Focus on race in grooming cases ‘could lead to more risk’

The recent media and political focus on race issues within sexual exploitation cases could put more children and young people at risk, according to the new chief executive of Barnardo’s.

“From our experience, we know that in some areas ethnicity is a factor, but in many other areas it isn’t,” Anne Marie Carrie told Community Care. Carrie takes over this month from chief executive Martin Narey.

“If you focus on one model of sexual exploitation, children who are being exploited in different circumstances won’t see that it’s an issue for them as well. Young people who need support won’t come forward because they don’t fit the model that’s being presented.”

Carrie said one of her first initiatives in her new role as chief executive would be to try to push sexual exploitation up the child protection agenda.

Today, she used her first official day in office to launch a Barnardo’s campaign, Cut Them Free, and report, Puppet on a string: The urgent need to cut children free from sexual exploitation. Both urge the government to ensure that sexually exploited young people are given the same protection afforded to babies and younger children.

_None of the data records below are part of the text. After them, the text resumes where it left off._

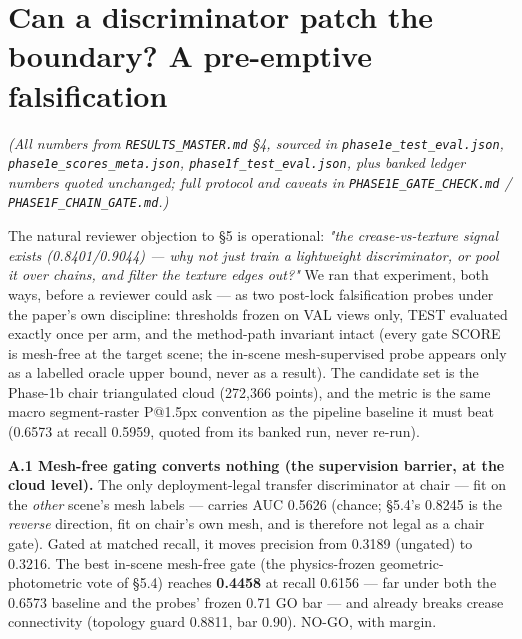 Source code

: \appendices
\section{Can a discriminator patch the boundary? A pre-emptive falsification}
\emph{(All numbers from \texttt{RESULTS\_MASTER.md} \S4, sourced in \texttt{phase1e\_test\_eval.json},
\texttt{phase1e\_scores\_meta.json}, \texttt{phase1f\_test\_eval.json}, plus banked ledger numbers
quoted unchanged; full protocol and caveats in \texttt{PHASE1E\_GATE\_CHECK.md} /
\texttt{PHASE1F\_CHAIN\_GATE.md}.)}

The natural reviewer objection to \S5 is operational: \emph{"the crease-vs-texture signal
exists (0.8401/0.9044) --- why not just train a lightweight discriminator, or pool it over
chains, and filter the texture edges out?"} We ran that experiment, both ways, before a
reviewer could ask --- as two post-lock falsification probes under the paper's own
discipline: thresholds frozen on VAL views only, TEST evaluated exactly once per arm, and
the method-path invariant intact (every gate SCORE is mesh-free at the target scene; the
in-scene mesh-supervised probe appears only as a labelled oracle upper bound, never as a
result). The candidate set is the Phase-1b chair triangulated cloud (272,366 points), and
the metric is the same macro segment-raster P@1.5px convention as the pipeline baseline
it must beat (0.6573 at recall 0.5959, quoted from its banked run, never re-run).

\textbf{A.1 Mesh-free gating converts nothing (the supervision barrier, at the cloud level).}
The only deployment-legal transfer discriminator at chair --- fit on the \emph{other} scene's
mesh labels --- carries AUC 0.5626 (chance; \S5.4's 0.8245 is the \emph{reverse} direction, fit
on chair's own mesh, and is therefore not legal as a chair gate). Gated at matched
recall, it moves precision from 0.3189 (ungated) to 0.3216. The best in-scene mesh-free
gate (the physics-frozen geometric-photometric vote of \S5.4) reaches \textbf{0.4458} at recall
0.6156 --- far under both the 0.6573 baseline and the probes' frozen 0.71 GO bar --- and
already breaks crease connectivity (topology guard 0.8811, bar 0.90). NO-GO, with margin.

“At the moment, people aren’t seeing it as primarily a child protection issue, which is what it is,” she said. “I’m going to be calling on the secretary of state to lead on this as a child protection issue. We need to get the focus back on the victims,” Carrie said.

The report – which calls on education secretary Michael Gove to appoint a minister to take forward a national action plan on sexual exploitation – reveals worrying trends identified by a survey of the charity’s 22 specialist services. 

It found that child exploitation is becoming more organised and sophisticated in the UK. All but one of the services had worked with children who had been trafficked and moved between UK cities and towns, while perpetrators were increasingly found to be using the internet and mobile phones to target and groom children.

The research also reveals the risk for younger children is growing, with the average age of victims identified by the services falling from 15 to 13. Some services are even working with children as young as 10.

The report and campaign urges the government to take “radical action” to: raise awareness to improve early identification of child sexual exploitation; improve statutory responses and the provision of services; improve data on the prevalence of child sexual exploitation and improve prosecution procedures. 

Before taking her new post at Barnardo’s, Carrie was the first deputy chief executive and executive director of family and children’s services at the London Borough of Kensington and Chelsea.